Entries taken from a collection

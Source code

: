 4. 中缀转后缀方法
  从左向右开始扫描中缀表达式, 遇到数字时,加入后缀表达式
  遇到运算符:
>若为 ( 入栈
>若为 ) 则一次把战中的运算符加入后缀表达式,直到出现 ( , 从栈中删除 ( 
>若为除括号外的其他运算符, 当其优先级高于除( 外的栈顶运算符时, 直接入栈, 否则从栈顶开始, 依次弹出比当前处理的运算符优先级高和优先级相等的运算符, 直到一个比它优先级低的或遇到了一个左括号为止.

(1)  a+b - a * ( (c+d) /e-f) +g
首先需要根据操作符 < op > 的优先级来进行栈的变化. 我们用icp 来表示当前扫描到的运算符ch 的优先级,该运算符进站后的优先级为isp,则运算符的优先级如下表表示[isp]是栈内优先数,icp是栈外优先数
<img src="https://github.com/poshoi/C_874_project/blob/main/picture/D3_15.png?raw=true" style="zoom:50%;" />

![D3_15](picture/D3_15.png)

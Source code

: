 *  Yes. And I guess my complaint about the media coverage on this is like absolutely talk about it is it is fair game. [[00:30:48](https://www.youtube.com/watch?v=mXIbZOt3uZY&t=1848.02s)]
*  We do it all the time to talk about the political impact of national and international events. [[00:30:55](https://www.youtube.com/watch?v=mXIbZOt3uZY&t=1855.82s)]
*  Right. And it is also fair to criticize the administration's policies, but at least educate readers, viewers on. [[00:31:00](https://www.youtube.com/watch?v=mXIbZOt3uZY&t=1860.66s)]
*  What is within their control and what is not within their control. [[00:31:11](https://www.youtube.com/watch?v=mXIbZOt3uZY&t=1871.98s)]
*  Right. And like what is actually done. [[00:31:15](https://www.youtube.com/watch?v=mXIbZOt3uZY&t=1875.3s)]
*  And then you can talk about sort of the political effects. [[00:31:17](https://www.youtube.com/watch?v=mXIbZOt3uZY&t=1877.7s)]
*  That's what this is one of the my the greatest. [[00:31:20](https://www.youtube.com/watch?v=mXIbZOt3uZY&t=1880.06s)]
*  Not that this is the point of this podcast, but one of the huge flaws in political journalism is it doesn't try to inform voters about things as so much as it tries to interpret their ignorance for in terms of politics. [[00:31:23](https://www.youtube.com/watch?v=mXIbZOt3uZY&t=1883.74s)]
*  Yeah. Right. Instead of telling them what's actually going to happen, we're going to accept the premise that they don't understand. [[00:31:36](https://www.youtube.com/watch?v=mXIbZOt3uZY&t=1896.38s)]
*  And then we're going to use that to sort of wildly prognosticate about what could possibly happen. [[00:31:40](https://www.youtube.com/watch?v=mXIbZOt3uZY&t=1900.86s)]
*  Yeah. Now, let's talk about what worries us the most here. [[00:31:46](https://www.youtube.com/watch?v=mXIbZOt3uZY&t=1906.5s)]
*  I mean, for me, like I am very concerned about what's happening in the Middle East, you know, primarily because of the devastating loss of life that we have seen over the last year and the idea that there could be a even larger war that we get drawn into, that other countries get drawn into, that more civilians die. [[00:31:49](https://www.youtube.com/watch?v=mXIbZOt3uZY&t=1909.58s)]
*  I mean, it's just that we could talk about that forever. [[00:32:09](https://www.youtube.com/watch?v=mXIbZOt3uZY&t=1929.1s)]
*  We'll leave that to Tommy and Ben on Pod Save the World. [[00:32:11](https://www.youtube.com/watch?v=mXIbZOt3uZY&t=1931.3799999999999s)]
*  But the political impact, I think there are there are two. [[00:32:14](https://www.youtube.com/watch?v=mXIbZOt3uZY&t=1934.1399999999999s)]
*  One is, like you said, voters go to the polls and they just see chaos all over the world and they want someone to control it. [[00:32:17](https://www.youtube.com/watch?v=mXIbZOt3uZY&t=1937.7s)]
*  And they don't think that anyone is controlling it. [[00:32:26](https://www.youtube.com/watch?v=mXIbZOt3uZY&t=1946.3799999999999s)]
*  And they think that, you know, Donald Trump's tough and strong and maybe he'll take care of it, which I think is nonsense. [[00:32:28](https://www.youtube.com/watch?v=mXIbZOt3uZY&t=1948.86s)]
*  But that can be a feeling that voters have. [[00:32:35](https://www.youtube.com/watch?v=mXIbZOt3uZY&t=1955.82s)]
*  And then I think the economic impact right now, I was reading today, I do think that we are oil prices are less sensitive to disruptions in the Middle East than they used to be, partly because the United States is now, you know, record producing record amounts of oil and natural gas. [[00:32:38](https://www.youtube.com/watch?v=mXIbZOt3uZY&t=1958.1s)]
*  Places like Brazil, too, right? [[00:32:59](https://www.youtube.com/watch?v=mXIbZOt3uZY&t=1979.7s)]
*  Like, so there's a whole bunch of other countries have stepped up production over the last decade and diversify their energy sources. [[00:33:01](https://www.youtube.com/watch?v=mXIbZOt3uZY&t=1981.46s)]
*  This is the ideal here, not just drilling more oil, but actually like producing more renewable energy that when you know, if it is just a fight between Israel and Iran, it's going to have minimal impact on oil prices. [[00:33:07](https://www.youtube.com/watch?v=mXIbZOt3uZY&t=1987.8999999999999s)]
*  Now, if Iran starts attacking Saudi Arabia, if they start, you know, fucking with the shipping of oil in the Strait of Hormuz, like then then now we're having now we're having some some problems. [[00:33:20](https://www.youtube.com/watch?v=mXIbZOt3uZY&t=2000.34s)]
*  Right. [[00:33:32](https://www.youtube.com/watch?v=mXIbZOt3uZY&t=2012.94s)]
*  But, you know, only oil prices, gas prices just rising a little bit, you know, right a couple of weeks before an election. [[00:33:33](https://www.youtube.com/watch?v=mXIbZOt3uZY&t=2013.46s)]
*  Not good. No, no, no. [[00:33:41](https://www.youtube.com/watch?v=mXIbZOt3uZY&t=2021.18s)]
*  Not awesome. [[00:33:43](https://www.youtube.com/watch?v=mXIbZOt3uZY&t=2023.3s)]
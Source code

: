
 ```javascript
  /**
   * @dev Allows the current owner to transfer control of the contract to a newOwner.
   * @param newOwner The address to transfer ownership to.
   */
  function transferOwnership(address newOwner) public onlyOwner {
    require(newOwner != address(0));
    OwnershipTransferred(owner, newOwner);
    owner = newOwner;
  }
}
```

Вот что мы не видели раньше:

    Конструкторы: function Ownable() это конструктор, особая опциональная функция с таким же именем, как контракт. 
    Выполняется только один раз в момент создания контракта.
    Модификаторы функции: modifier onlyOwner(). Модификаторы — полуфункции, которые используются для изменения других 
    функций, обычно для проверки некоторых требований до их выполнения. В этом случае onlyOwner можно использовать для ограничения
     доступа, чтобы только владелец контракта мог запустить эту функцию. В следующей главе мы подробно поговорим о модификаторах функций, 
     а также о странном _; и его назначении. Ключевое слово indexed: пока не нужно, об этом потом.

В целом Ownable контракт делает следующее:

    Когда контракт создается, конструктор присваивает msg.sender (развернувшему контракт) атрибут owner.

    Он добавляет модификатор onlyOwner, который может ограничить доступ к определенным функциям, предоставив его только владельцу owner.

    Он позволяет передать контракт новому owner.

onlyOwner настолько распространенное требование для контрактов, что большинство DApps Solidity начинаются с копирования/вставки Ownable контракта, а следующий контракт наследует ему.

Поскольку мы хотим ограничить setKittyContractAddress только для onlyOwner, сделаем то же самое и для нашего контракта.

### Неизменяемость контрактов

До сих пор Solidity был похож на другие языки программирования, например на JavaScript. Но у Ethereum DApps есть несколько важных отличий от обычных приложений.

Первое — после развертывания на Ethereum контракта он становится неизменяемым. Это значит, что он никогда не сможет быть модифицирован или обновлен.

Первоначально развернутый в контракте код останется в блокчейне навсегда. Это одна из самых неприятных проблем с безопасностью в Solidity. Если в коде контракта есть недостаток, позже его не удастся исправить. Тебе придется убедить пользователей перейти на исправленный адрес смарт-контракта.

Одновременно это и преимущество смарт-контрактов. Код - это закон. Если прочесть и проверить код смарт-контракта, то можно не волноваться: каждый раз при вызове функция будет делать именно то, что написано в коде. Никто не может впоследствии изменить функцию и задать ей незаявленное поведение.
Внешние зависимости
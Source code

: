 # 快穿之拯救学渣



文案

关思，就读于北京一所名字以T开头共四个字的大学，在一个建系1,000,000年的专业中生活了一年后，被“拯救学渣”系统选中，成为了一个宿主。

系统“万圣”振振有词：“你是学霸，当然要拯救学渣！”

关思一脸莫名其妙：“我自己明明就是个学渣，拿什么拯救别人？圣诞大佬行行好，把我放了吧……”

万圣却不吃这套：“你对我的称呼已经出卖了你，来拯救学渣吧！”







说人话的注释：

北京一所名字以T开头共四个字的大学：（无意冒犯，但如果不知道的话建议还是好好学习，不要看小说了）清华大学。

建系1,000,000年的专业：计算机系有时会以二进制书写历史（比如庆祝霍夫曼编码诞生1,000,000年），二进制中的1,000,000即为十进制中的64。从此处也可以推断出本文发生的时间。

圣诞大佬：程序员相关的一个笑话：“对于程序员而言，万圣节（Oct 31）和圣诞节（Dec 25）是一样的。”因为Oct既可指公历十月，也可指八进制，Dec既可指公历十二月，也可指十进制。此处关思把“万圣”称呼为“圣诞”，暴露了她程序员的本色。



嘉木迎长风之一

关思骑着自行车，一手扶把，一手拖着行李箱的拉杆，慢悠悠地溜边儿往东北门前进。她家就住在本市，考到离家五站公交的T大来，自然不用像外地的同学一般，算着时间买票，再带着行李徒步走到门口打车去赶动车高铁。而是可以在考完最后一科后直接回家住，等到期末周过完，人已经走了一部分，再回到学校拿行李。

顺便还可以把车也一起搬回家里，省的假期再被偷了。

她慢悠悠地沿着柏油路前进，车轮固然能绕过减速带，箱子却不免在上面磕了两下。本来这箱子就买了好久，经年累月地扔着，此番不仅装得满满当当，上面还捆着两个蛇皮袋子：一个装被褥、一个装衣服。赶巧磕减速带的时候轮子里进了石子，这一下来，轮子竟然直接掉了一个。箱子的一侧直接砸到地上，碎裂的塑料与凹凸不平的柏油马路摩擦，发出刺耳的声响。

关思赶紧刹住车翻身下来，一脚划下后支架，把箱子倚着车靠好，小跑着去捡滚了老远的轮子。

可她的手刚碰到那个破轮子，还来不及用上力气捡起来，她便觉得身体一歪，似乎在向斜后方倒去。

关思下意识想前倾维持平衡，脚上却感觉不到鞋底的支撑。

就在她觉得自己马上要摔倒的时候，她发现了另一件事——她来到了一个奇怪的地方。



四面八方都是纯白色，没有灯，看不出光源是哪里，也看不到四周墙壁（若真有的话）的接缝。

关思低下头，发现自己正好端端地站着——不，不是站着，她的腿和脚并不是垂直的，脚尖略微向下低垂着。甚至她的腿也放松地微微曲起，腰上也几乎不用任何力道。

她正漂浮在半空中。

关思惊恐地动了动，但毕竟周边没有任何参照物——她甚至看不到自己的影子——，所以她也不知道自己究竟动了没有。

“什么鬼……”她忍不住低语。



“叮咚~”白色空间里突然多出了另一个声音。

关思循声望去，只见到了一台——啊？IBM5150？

Exercise instructions: Go through the lines above. Select every one that has the string "function".

Solution for this task:
  function transferOwnership(address newOwner) public onlyOwner {
    Конструкторы: function Ownable() это конструктор, особая опциональная функция с таким же именем, как контракт. 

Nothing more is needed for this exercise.